Entonces, “¿Por qué no hacerlo?” Fue lo que pensó cuando le hicieron la propuesta de rentabilizar su cuerpo y encantos, hace un par de años. Aunque Ginger y Natalia son la misma persona y cualquiera podría llegar a enloquecerse con esta doble vida, el truco está en que cada una tenga una existencia separada de la otra, que una de ellas disfrute el usar sus encantos para cautivar a quienes la visitan, mientras la otra cumple muy pila con sus tareas universitarias.

Clientes hay de todas clases, y se conectan en diferentes niveles con los modelos, a quienes les comparten sus más secretas fantasías y fetiches, así como secretos y cosas que no le contarían a otras personas.

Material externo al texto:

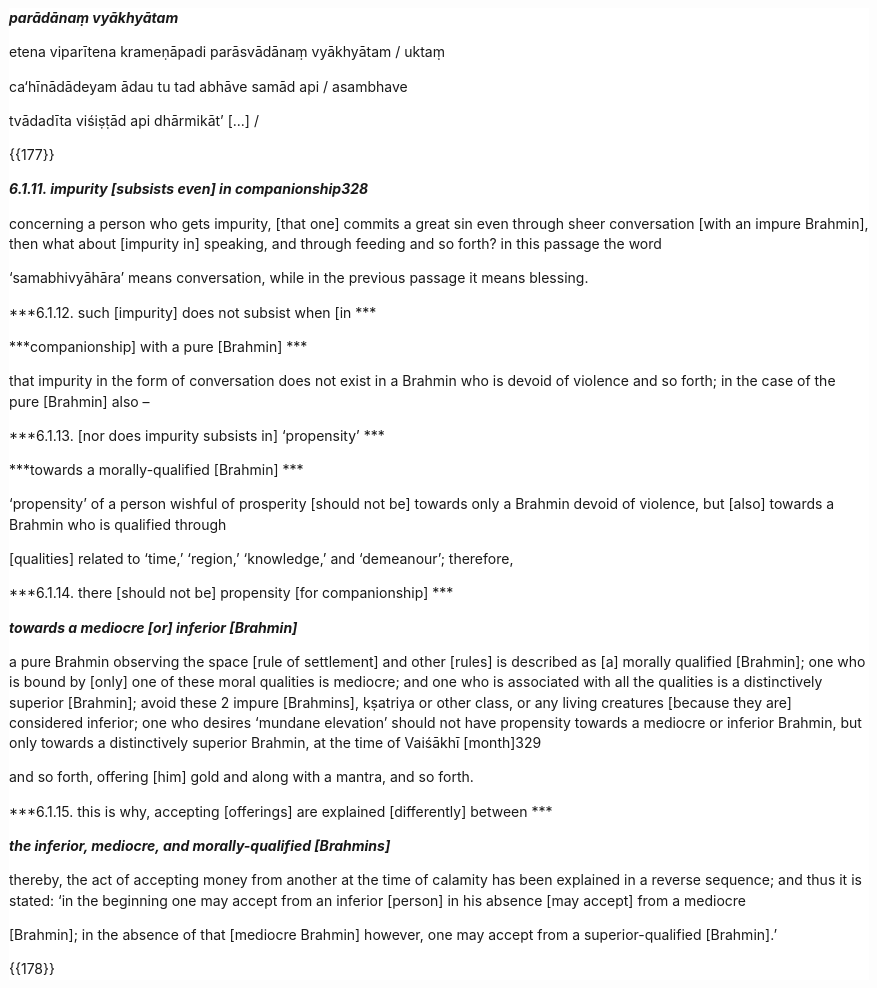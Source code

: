 ***parādānaṃ vyākhyātam***

etena viparītena krameṇāpadi parāsvādānaṃ vyākhyātam / uktaṃ 

ca‘hīnādādeyam ādau tu tad abhāve samād api / asambhave 

tvādadīta viśiṣṭād api dhārmikāt’ \[...\] /

[^328]: samabhivyāhāra, ‘companionship’ includes ‘speech’ and ‘conversation,’ which means that even speech may be polluted by either listening to or conversing with a violent person. 

{{177}}

***6.1.11. impurity \[subsists even\] in companionship328***

concerning a person who gets impurity, \[that one\] commits a great sin even through sheer conversation \[with an impure Brahmin\], then what about \[impurity in\] speaking, and through feeding and so forth? in this passage the word 

‘samabhivyāhāra’ means conversation, while in the previous passage it means blessing. 

***6.1.12. such \[impurity\] does not subsist when \[in ***

***companionship\] with a pure \[Brahmin\] ***

that impurity in the form of conversation does not exist in a Brahmin who is devoid of violence and so forth; in the case of the pure \[Brahmin\] also –

***6.1.13. \[nor does impurity subsists in\] ‘propensity’ ***

***towards a morally-qualified \[Brahmin\] ***

‘propensity’ of a person wishful of prosperity \[should not be\] towards only a Brahmin devoid of violence, but \[also\] towards a Brahmin who is qualified through 

\[qualities\] related to ‘time,’ ‘region,’ ‘knowledge,’ and ‘demeanour’; therefore, 

***6.1.14. there \[should not be\] propensity \[for companionship\] ***

***towards a mediocre \[or\] inferior \[Brahmin\]***

a pure Brahmin observing the space \[rule of settlement\] and other \[rules\] is described as \[a\] morally qualified \[Brahmin\]; one who is bound by \[only\] one of these moral qualities is mediocre; and one who is associated with all the qualities is a distinctively superior \[Brahmin\]; avoid these 2 impure \[Brahmins\], kṣatriya or other class, or any living creatures \[because they are\] considered inferior; one who desires ‘mundane elevation’ should not have propensity towards a mediocre or inferior Brahmin, but only towards a distinctively superior Brahmin, at the time of Vaiśākhī \[month\]329 

and so forth, offering \[him\] gold and along with a mantra, and so forth. 

***6.1.15. this is why, accepting \[offerings\] are explained \[differently\] between ***

***the inferior, mediocre, and morally-qualified \[Brahmins\]***

thereby, the act of accepting money from another at the time of calamity has been explained in a reverse sequence; and thus it is stated: ‘in the beginning one may accept from an inferior \[person\] in his absence \[may accept\] from a mediocre 

\[Brahmin\]; in the absence of that \[mediocre Brahmin\] however, one may accept from a superior-qualified \[Brahmin\].’

[^329]: a full-moon day that falls in the month Vaiśākhī in the Hindu calendar which corresponds to April–May. 

{{178}}


[^318]: perception of difference is fundamental for Vaiśeṣika’s epistemology; it refers to the possibility of the knowledge about the essence of substances which is ultimately ‘differentiated’; viśeṣa and antyaviśeṣa are concepts of a crucial importance, both ontologically and epistemologically, respectively. 
[^319]: it is debatable if ‘direction’ is an appropriate translation for ‘diś.’
[^320]: all substances as well as all qualities are possessed by a ‘specific dharma,’ an epistemic entity that plays an important role in Vaiśeṣika’s theory of individuation, for it is dharma that which, for instance, identifies in a universal, say redness, a particular red from another particular red, both of which belong to the same class of redness. 
[^321]: given that the subject of this āhnika is the knowledge of qualities, the relationship between Vedas and Divine Intellect must be analysed through the lens of the relationship between the ‘quality’ sound \(e.g. Vedas\) and ‘substance’ God \(Intellect, Bhagavān Īśvara\). Between them there is an intimate relationship of ‘inherence.’
[^322]: Jambūvijayaji does not provide a reference to this sentence, but we take it to refer to the Vedas or Brāhmaṇas. 
[^323]: Maharṣi Bhṛgu was born from the chest of Brahmā during a sacrificial fire \(brah-mayajña\) mediated by Varuṇa; he is considered progenitor \(prajāpati\) of beings; he is a great sage, and his very dear wife was Pulomā. 
[^324]: translated ‘bring about’ instead of ‘they cause dharma’ because I wish to stress the ontological importance and prevalence of dharma in this commentary. 
[^325]: in other words, the act of receiving is \[or should be\] preceded by Intellect. 
[^326]: ‘abhyudaya’ may be translated by ‘elevation’ or ‘prosperity’ in this world and the next world, a condition which the religious man aspires to by performing devotional and ritual deeds; it should not be confused with ‘liberation’ \(mokṣa\). 
[^327]: here the rule is addressed to pure Brahmins; blessing and true speeches have no effectiveness if the internal and deep purity of the Brahmin is not confirmed; in Indian philosophy, there is not always dissociation between speaker and the spoken, between object and meaning, between śabda Brahman and śabda of people; there is often a holistic and immanent yet dualistic and transcendental mode in understanding truth. 
[^330]: tyāga: ‘avoid,’ ‘abandon,’ ‘kill,’ or ‘sacrifice.’
[^331]: ‘self-surrender’ \(ātmatyāga\) refers to a form of ‘suicide’ when one is attacked by a superior Brahmin; there should be self-sacrifice, rather than the act of sacrificing or killing a pure Brahmin. 
[^332]: Pundit Devadatta Patil of Rivona sees ‘dṛṣṭānāṃ’ as injunctions explicitly mentioned in the śruti and smṛti texts \(personal communication\). 
[^333]: it could refer to saṃdhyā devotion that is performed at twilight. 
[^334]: the author recognises adṛṣṭa the role to obtain benefits that lead to ‘mundane elevation’; all these acts enumerated are performed not for ‘liberation’ \(niḥśreyasa\) but rather for ‘abhyudaya,’ hence the translation with ‘for the sake of adṛṣṭa’ – it means that dharma is obtained from each of these acts. 
[^335]: Vaiśeṣika accept Brahman as the generating principle. 
[^336]: ‘abhayadānaṃ’ \(offering for protection\) refers to the protection of animals and other human beings, with reference to non-violence – it is basically referring to ahiṃsā. 
[^337]: VSc 6.1.14. where ‘offering of gold’ is mentioned being performed at full moon in April–May. 
[^338]: ‘prokṣaṇa’ a possible reference to the saṃdhyā ritual. 
[^339]: this reference follows the recommendation which the Italian edition \(VSi\) of Leonardo V. Arena \(1987:155\) provides. 
[^340]: according to Hindu astrology, Kṛttikā is the third of the 27 nakṣatras; it is ruled by Sun; see Black Yajurveda: Taittirīya Saṃhitā. 
[^341]: the rule can be rephrased as ‘one should take out the material for the sake \(devatasya\) of sacrificial cake.’
[^342]: ‘anupadhā category’ includes acts that should be performed ‘without break’ or ‘purity of intention’ \(VSc 6.2.5\). 
[^343]: ‘upadhā acts’ are acts that are not conductive to dharma because they are performed with a form of ‘internal impurity’ \(aśuci\), ‘break,’ or ‘failure’ \(VSc 6.2.4\). 
[^344]: the usual translation for ‘karma’ has been ‘motion,’ but in this context it may refer to 
[^345]: if there are defects, then the act leads to the absence of dharma, and when there are no defects in the act, then it leads to dharma. 
[^346]: ‘deceit’ might be extended over the nature of knowledge of reality itself. 
[^347]: sūtra wishes to extend the discussion about things that are impure by comparison with pure things and acts. 
[^348]: ‘crawling beings eating grass’ \(tiraścāṃ tṛṇādibhojane\). 
[^349]: ‘icchādveṣapūrvikā dharmādharmayoḥ pravrttiḥ’ could be simply translated by ‘propensity towards dharma’ and adharma is preceded by ‘propensity’ and ‘antipathy’; in other words, whatever inner and uncontrolled inclinations one has determines the future of acts conducive to dharma and adharma. 
[^350]: ‘grāmakāmeṣṭyādau’ may refer to a man who desires to join the collective inhabitants of a place such as heaven, reachable after death. 
[^351]: the gloss describes the chain of causation from the external psychological level of emotions \(‘volition’\) down to dharma, which is an invisible entity of an ethical order that characterises both the entities, either mental, molecular, or atomic; reality has at least 3 levels: physical, psychological, and ethical \(dharmic\). 
[^352]: questions must be addressed further: Where is this accumulation stored? Where is its substratum? the mind? the ‘soul’? 
[^353]: the being that returns must be the ‘subtle self,’ which is to be identified by the term 
[^354]: contrary to what we might be tempted to translate, the commentator explains that 
[^355]: ‘tat’ refers to adṛṣṭa \(tad abhāve\), see VSc 5.2.20. 
[^356]: ‘aprādurbhāva’ \(non-manifestation\) of a new ‘biological subtle body’ \(jantu\). 
[^357]: the importance of such negations derives from being discussed in relation to mokṣa; the ‘motion in mind’ is a particularly vital factor here; as it is known, buddhi, which is a vaiśeṣikaguṇa, will not be a constitutive part of the state of mokṣa; it will eventually vanish, leaving the ātman completely blank, which is due to the dissolution of adṛṣṭa, which seems to have manoeuvred them until then. 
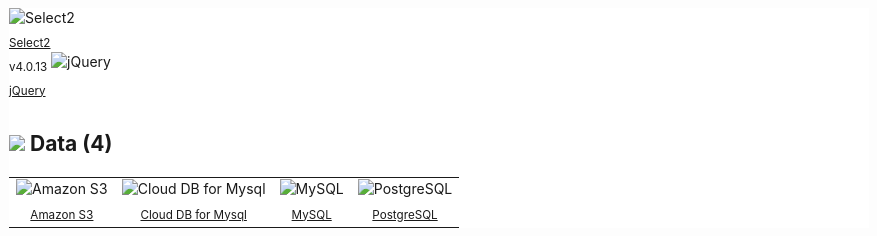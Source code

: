 <td align='center'>
  <img width='36' height='36' src='https://img.stackshare.io/service/7488/select2.png' alt='Select2'>
  <br>
  <sub><a href="https://select2.github.io/">Select2</a></sub>
  <br>
  <sub>v4.0.13</sub>
</td>

<td align='center'>
  <img width='36' height='36' src='https://img.stackshare.io/service/1021/lxEKmMnB_400x400.jpg' alt='jQuery'>
  <br>
  <sub><a href="http://jquery.com/">jQuery</a></sub>
  <br>
  <sub></sub>
</td>

</tr>
</table>

## <img src='https://img.stackshare.io/databases.svg'/> Data (4)
<table><tr>
  <td align='center'>
  <img width='36' height='36' src='https://img.stackshare.io/service/25/amazon-s3.png' alt='Amazon S3'>
  <br>
  <sub><a href="http://aws.amazon.com/s3">Amazon S3</a></sub>
  <br>
  <sub></sub>
</td>

<td align='center'>
  <img width='36' height='36' src='https://img.stackshare.io/service/21275/default_078eb0ae2b56280a937ed073a3ba4332291f9ba8.png' alt='Cloud DB for Mysql'>
  <br>
  <sub><a href="https://www.ncloud.com/product/database/cloudDbMysql">Cloud DB for Mysql</a></sub>
  <br>
  <sub></sub>
</td>

<td align='center'>
  <img width='36' height='36' src='https://img.stackshare.io/service/1025/logo-mysql-170x170.png' alt='MySQL'>
  <br>
  <sub><a href="http://www.mysql.com">MySQL</a></sub>
  <br>
  <sub></sub>
</td>

<td align='center'>
  <img width='36' height='36' src='https://img.stackshare.io/service/1028/ASOhU5xJ.png' alt='PostgreSQL'>
  <br>
  <sub><a href="http://www.postgresql.org/">PostgreSQL</a></sub>
  <br>
  <sub></sub>
</td>
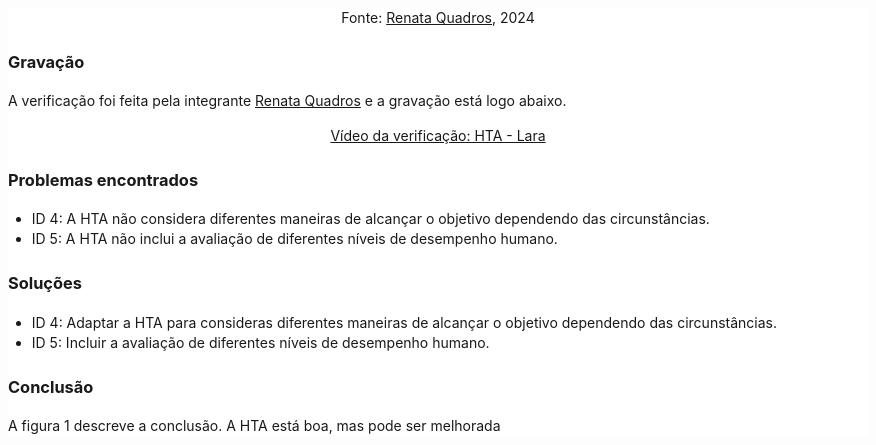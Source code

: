   <center> <p>Fonte: <a href="https://github.com/Renatinha28">Renata Quadros</a>, 2024</p>
</center>

### Gravação
A verificação foi feita pela integrante [Renata Quadros](https://github.com/Renatinha28) e a gravação está logo abaixo.

<p style="text-align: center">
    <iframe width="560" height="315" src="https://www.youtube.com/embed/7Xw-qLi3T1E" title="YouTube video player" frameborder="0" allow="accelerometer; autoplay; clipboard-write; encrypted-media; gyroscope; picture-in-picture; web-share" referrerpolicy="strict-origin-when-cross-origin" allowfullscreen></iframe>
</p>
<p style="text-align: center">
    <a href="https://www.youtube.com/watch?v=7Xw-qLi3T1E" target="_blank">Vídeo da verificação: HTA - Lara </a>
</p>

### Problemas encontrados
- ID 4: A HTA não considera diferentes maneiras de alcançar o objetivo dependendo das circunstâncias.
- ID 5: A HTA não inclui a avaliação de diferentes níveis de desempenho humano.

### Soluções
- ID 4: Adaptar a HTA para consideras diferentes maneiras de alcançar o objetivo dependendo das circunstâncias.
- ID 5: Incluir a avaliação de diferentes níveis de desempenho humano.

### Conclusão
A figura 1 descreve a conclusão. A HTA está boa, mas pode ser melhorada

<center>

Algunas veces, Natalia se pilla que algún estudiante de la U se queda viéndola, como si la reconociera de alguna otra parte. Ella se ríe y sigue su camino, contenta y orgullosa, porque mientras ese compañero tiene que pedirle la mesada a los papás, ella no tiene que pasar por esto; al contrario, es su bolsillo el que paga la ida a cine que ella le propone al novio, quien no tiene ni idea de a qué se dedica su chica.

Cuando la noche culmina, Ginger está cansada pero feliz; empieza una nueva jornada de clases y ella se quita su disfraz para que Natalia vuelva a sus libros y cuadernos, hasta que unas horas después, llegue nuevamente la hora de que Ginger entre en acción.